** Opening PROVIDED RECORDS block **
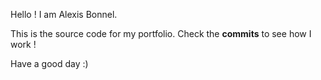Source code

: Hello ! I am Alexis Bonnel.

This is the source code for my portfolio.
Check the **commits** to see how I work !

Have a good day :)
** Closing PROVIDED RECORDS block **
= WORK REQUEST =
Output the full set of records above without changing a word, and drop the images.

= RESPONSE TO THE TASK =
Source code

: Hello ! I am Alexis Bonnel.

This is the source code for my portfolio.
Check the **commits** to see how I work !

Have a good day :)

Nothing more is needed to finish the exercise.